Scrape

PassAudited by ClawScan on May 1, 2026.

Overview

This is a documentation-only web-scraping guide that is mostly coherent and safety-oriented, with minor cautions around arbitrary URL fetching, fail-open robots.txt handling, and audit logging.

This skill appears safe to install as guidance-only material. Use it only for authorized public scraping, prefer official APIs, fail closed or ask when compliance checks cannot be completed, and avoid storing personal data or sensitive URLs in logs.

Findings (2)

Artifact-based informational review of SKILL.md, metadata, install specs, static scan signals, and capability signals.

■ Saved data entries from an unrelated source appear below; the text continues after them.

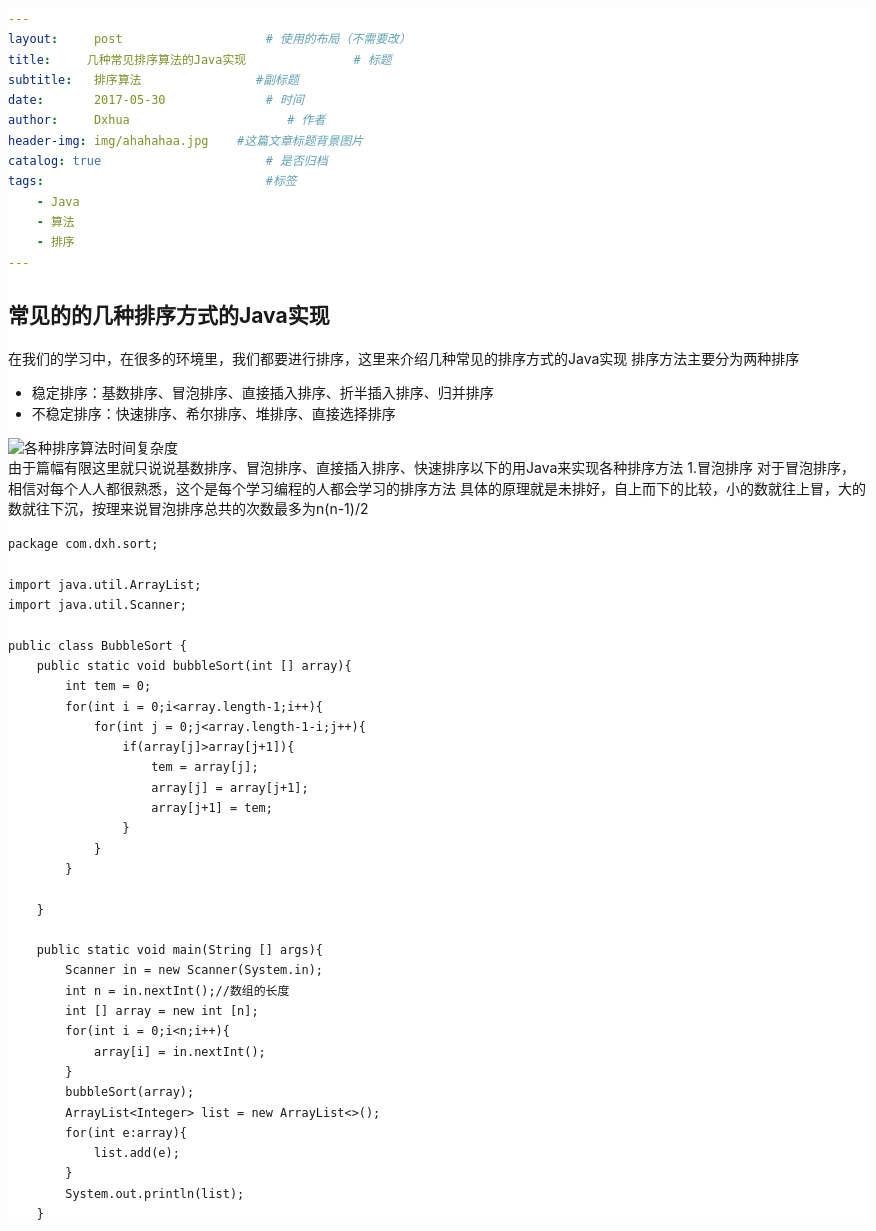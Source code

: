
 ```yaml
---
layout:     post                    # 使用的布局（不需要改）
title:     几种常见排序算法的Java实现               # 标题
subtitle:   排序算法                #副标题
date:       2017-05-30              # 时间
author:     Dxhua                      # 作者
header-img: img/ahahahaa.jpg    #这篇文章标题背景图片
catalog: true                       # 是否归档
tags:                               #标签
    - Java
    - 算法
    - 排序
---
```


## 常见的的几种排序方式的Java实现 ##

在我们的学习中，在很多的环境里，我们都要进行排序，这里来介绍几种常见的排序方式的Java实现
排序方法主要分为两种排序
- 稳定排序：基数排序、冒泡排序、直接插入排序、折半插入排序、归并排序
- 不稳定排序：快速排序、希尔排序、堆排序、直接选择排序

![各种排序算法时间复杂度](http://ovt2nfhfc.bkt.clouddn.com/6d698663d6bda7319eba6959e5ce2410.png)  
由于篇幅有限这里就只说说基数排序、冒泡排序、直接插入排序、快速排序以下的用Java来实现各种排序方法
1.冒泡排序 对于冒泡排序，相信对每个人人都很熟悉，这个是每个学习编程的人都会学习的排序方法
具体的原理就是未排好，自上而下的比较，小的数就往上冒，大的数就往下沉，按理来说冒泡排序总共的次数最多为n(n-1)/2
```
package com.dxh.sort;

import java.util.ArrayList;
import java.util.Scanner;

public class BubbleSort {
	public static void bubbleSort(int [] array){
		int tem = 0;
		for(int i = 0;i<array.length-1;i++){
			for(int j = 0;j<array.length-1-i;j++){
				if(array[j]>array[j+1]){
					tem = array[j];
					array[j] = array[j+1];
					array[j+1] = tem;
				}
			}
		}

	}

	public static void main(String [] args){
		Scanner in = new Scanner(System.in);
		int n = in.nextInt();//数组的长度
		int [] array = new int [n];
		for(int i = 0;i<n;i++){
			array[i] = in.nextInt();
		}
		bubbleSort(array);
		ArrayList<Integer> list = new ArrayList<>();
		for(int e:array){
			list.add(e);
		}
		System.out.println(list);
	}

```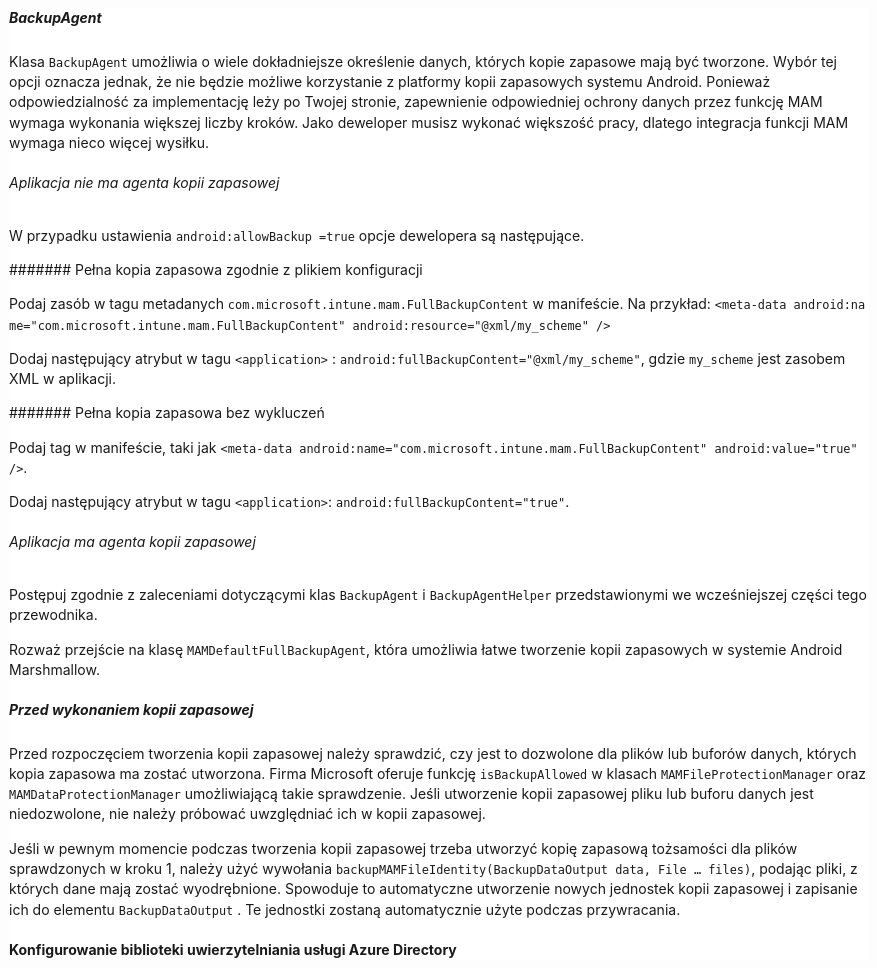 ##### <a name="backupagent"></a>BackupAgent

Klasa `BackupAgent` umożliwia o wiele dokładniejsze określenie danych, których kopie zapasowe mają być tworzone. Wybór tej opcji oznacza jednak, że nie będzie możliwe korzystanie z platformy kopii zapasowych systemu Android. Ponieważ odpowiedzialność za implementację leży po Twojej stronie, zapewnienie odpowiedniej ochrony danych przez funkcję MAM wymaga wykonania większej liczby kroków. Jako deweloper musisz wykonać większość pracy, dlatego integracja funkcji MAM wymaga nieco więcej wysiłku.

###### <a name="app-does-not-have-a-backup-agent"></a>Aplikacja nie ma agenta kopii zapasowej

W przypadku ustawienia `android:allowBackup =true` opcje dewelopera są następujące.

####### <a name="full-backup-according-to-a-configuration-file"></a>Pełna kopia zapasowa zgodnie z plikiem konfiguracji

Podaj zasób w tagu metadanych `com.microsoft.intune.mam.FullBackupContent` w manifeście. Na przykład:     `<meta-data android:name="com.microsoft.intune.mam.FullBackupContent" android:resource="@xml/my_scheme" />`

Dodaj następujący atrybut w tagu `<application>` : `android:fullBackupContent="@xml/my_scheme"`, gdzie `my_scheme` jest zasobem XML w aplikacji.

####### <a name="full-backup-without-exclusions"></a>Pełna kopia zapasowa bez wykluczeń

Podaj tag w manifeście, taki jak `<meta-data android:name="com.microsoft.intune.mam.FullBackupContent" android:value="true" />`.

Dodaj następujący atrybut w tagu `<application>`: `android:fullBackupContent="true"`.

###### <a name="app-has-a-backup-agent"></a>Aplikacja ma agenta kopii zapasowej

Postępuj zgodnie z zaleceniami dotyczącymi klas `BackupAgent` i `BackupAgentHelper` przedstawionymi we wcześniejszej części tego przewodnika.

Rozważ przejście na klasę `MAMDefaultFullBackupAgent`, która umożliwia łatwe tworzenie kopii zapasowych w systemie Android Marshmallow.

##### <a name="before-your-backup"></a>Przed wykonaniem kopii zapasowej

Przed rozpoczęciem tworzenia kopii zapasowej należy sprawdzić, czy jest to dozwolone dla plików lub buforów danych, których kopia zapasowa ma zostać utworzona. Firma Microsoft oferuje funkcję `isBackupAllowed` w klasach `MAMFileProtectionManager` oraz `MAMDataProtectionManager` umożliwiającą takie sprawdzenie. Jeśli utworzenie kopii zapasowej pliku lub buforu danych jest niedozwolone, nie należy próbować uwzględniać ich w kopii zapasowej.

Jeśli w pewnym momencie podczas tworzenia kopii zapasowej trzeba utworzyć kopię zapasową tożsamości dla plików sprawdzonych w kroku 1, należy użyć wywołania `backupMAMFileIdentity(BackupDataOutput data, File … files)`, podając pliki, z których dane mają zostać wyodrębnione. Spowoduje to automatyczne utworzenie nowych jednostek kopii zapasowej i zapisanie ich do elementu `BackupDataOutput` . Te jednostki zostaną automatycznie użyte podczas przywracania.

#### <a name="azure-directory-authentication-library-setup"></a>Konfigurowanie biblioteki uwierzytelniania usługi Azure Directory  
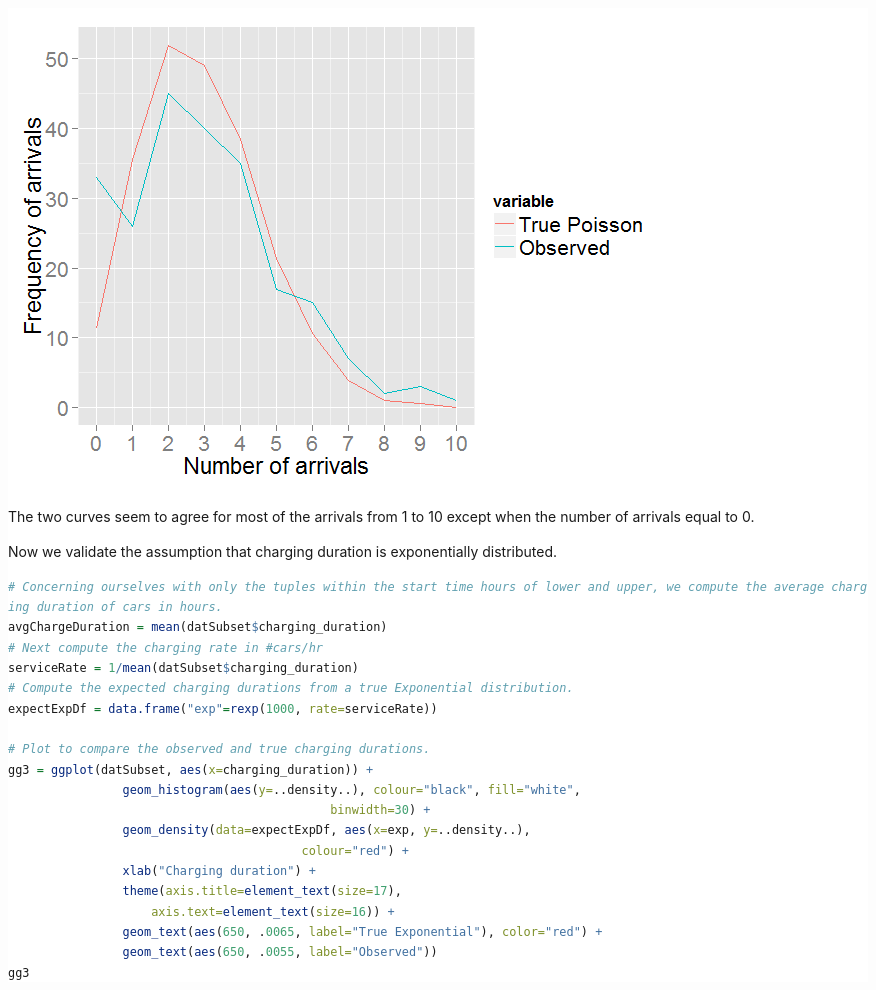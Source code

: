 ![](./queueing-report_files/figure-html/unnamed-chunk-8-1.png) 

The two curves seem to agree for most of the arrivals from 1 to 10 except when the number of arrivals equal to 0. 

Now we validate the assumption that charging duration is exponentially distributed.


```r
# Concerning ourselves with only the tuples within the start time hours of lower and upper, we compute the average charging duration of cars in hours.
avgChargeDuration = mean(datSubset$charging_duration)
# Next compute the charging rate in #cars/hr
serviceRate = 1/mean(datSubset$charging_duration)
# Compute the expected charging durations from a true Exponential distribution.
expectExpDf = data.frame("exp"=rexp(1000, rate=serviceRate)) 

# Plot to compare the observed and true charging durations.
gg3 = ggplot(datSubset, aes(x=charging_duration)) + 
				geom_histogram(aes(y=..density..), colour="black", fill="white", 
											 binwidth=30) + 
				geom_density(data=expectExpDf, aes(x=exp, y=..density..),
										 colour="red") + 
				xlab("Charging duration") + 
				theme(axis.title=element_text(size=17), 
					axis.text=element_text(size=16)) + 
				geom_text(aes(650, .0065, label="True Exponential"), color="red") + 
				geom_text(aes(650, .0055, label="Observed"))
gg3
```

ClawScan does not execute the skill or run runtime probes.

What this means

The agent could help create scraping code that sends requests to websites, and may proceed when robots.txt cannot be verified unless the user tightens the logic.

Why it was flagged

The example can fetch arbitrary user-supplied URLs and treats any robots.txt read exception as allowed. This is central to a scraping skill, but users should keep target selection and compliance checks under explicit control.

Skill content
except Exception:
        return True  # No robots.txt = allowed
...
response = session.get(url)
Recommendation

Only scrape public, authorized targets; prefer official APIs; respect terms and robots.txt; and consider failing closed or asking the user when robots.txt cannot be retrieved.

What this means

Scraping logs may retain sensitive URL details longer than intended.

Why it was flagged

The example logs scrape URLs and statuses for an audit trail. This is purpose-aligned, but URLs can contain query strings, identifiers, or other sensitive data if users scrape poorly scoped targets.

Skill content
logger.info(f"SCRAPE url={url} status={response.status_code}")
Recommendation

Avoid placing personal data in URLs, redact query strings when logging, and set clear retention/deletion rules for scrape audit logs.